Your instructions:
Print every line from the start of the data, and when you reach the line with "over two seeds.", include it and stop. Pictures are not part of the copy.

*** Opening of Excerpted records ***

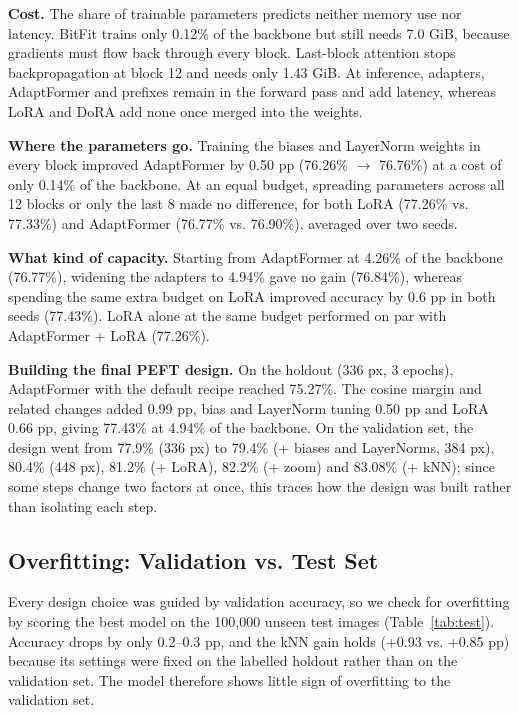 \textbf{Cost.} The share of trainable parameters predicts neither memory use nor latency. BitFit trains only 0.12\% of the backbone but still needs 7.0 GiB, because gradients must flow back through every block. Last-block attention stops backpropagation at block 12 and needs only 1.43 GiB. At inference, adapters, AdaptFormer and prefixes remain in the forward pass and add latency, whereas LoRA and DoRA add none once merged into the weights.

\textbf{Where the parameters go.} Training the biases and LayerNorm weights in every block improved AdaptFormer by 0.50 pp (76.26\% $\rightarrow$ 76.76\%) at a cost of only 0.14\% of the backbone. At an equal budget, spreading parameters across all 12 blocks or only the last 8 made no difference, for both LoRA (77.26\% vs. 77.33\%) and AdaptFormer (76.77\% vs. 76.90\%), averaged over two seeds.

\textbf{What kind of capacity.} Starting from AdaptFormer at 4.26\% of the backbone (76.77\%), widening the adapters to 4.94\% gave no gain (76.84\%), whereas spending the same extra budget on LoRA improved accuracy by 0.6 pp in both seeds (77.43\%). LoRA alone at the same budget performed on par with AdaptFormer + LoRA (77.26\%).

\textbf{Building the final PEFT design.} On the holdout (336 px, 3 epochs), AdaptFormer with the default recipe reached 75.27\%. The cosine margin and related changes added 0.99 pp, bias and LayerNorm tuning 0.50 pp and LoRA 0.66 pp, giving 77.43\% at 4.94\% of the backbone. On the validation set, the design went from 77.9\% (336 px) to 79.4\% (+ biases and LayerNorms, 384 px), 80.4\% (448 px), 81.2\% (+ LoRA), 82.2\% (+ zoom) and 83.08\% (+ kNN); since some steps change two factors at once, this traces how the design was built rather than isolating each step.

\subsection{Overfitting: Validation vs. Test Set}\label{overfitting-validation-vs.-test-set}

Every design choice was guided by validation accuracy, so we check for overfitting by scoring the best model on the 100,000 unseen test images (Table~\ref{tab:test}). Accuracy drops by only 0.2--0.3 pp, and the kNN gain holds (+0.93 vs. +0.85 pp) because its settings were fixed on the labelled holdout rather than on the validation set. The model therefore shows little sign of overfitting to the validation set.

*** Close of Excerpted records ***

Response:
 \textbf{Cost.} The share of trainable parameters predicts neither memory use nor latency. BitFit trains only 0.12\% of the backbone but still needs 7.0 GiB, because gradients must flow back through every block. Last-block attention stops backpropagation at block 12 and needs only 1.43 GiB. At inference, adapters, AdaptFormer and prefixes remain in the forward pass and add latency, whereas LoRA and DoRA add none once merged into the weights.

\textbf{Where the parameters go.} Training the biases and LayerNorm weights in every block improved AdaptFormer by 0.50 pp (76.26\% $\rightarrow$ 76.76\%) at a cost of only 0.14\% of the backbone. At an equal budget, spreading parameters across all 12 blocks or only the last 8 made no difference, for both LoRA (77.26\% vs. 77.33\%) and AdaptFormer (76.77\% vs. 76.90\%), averaged over two seeds.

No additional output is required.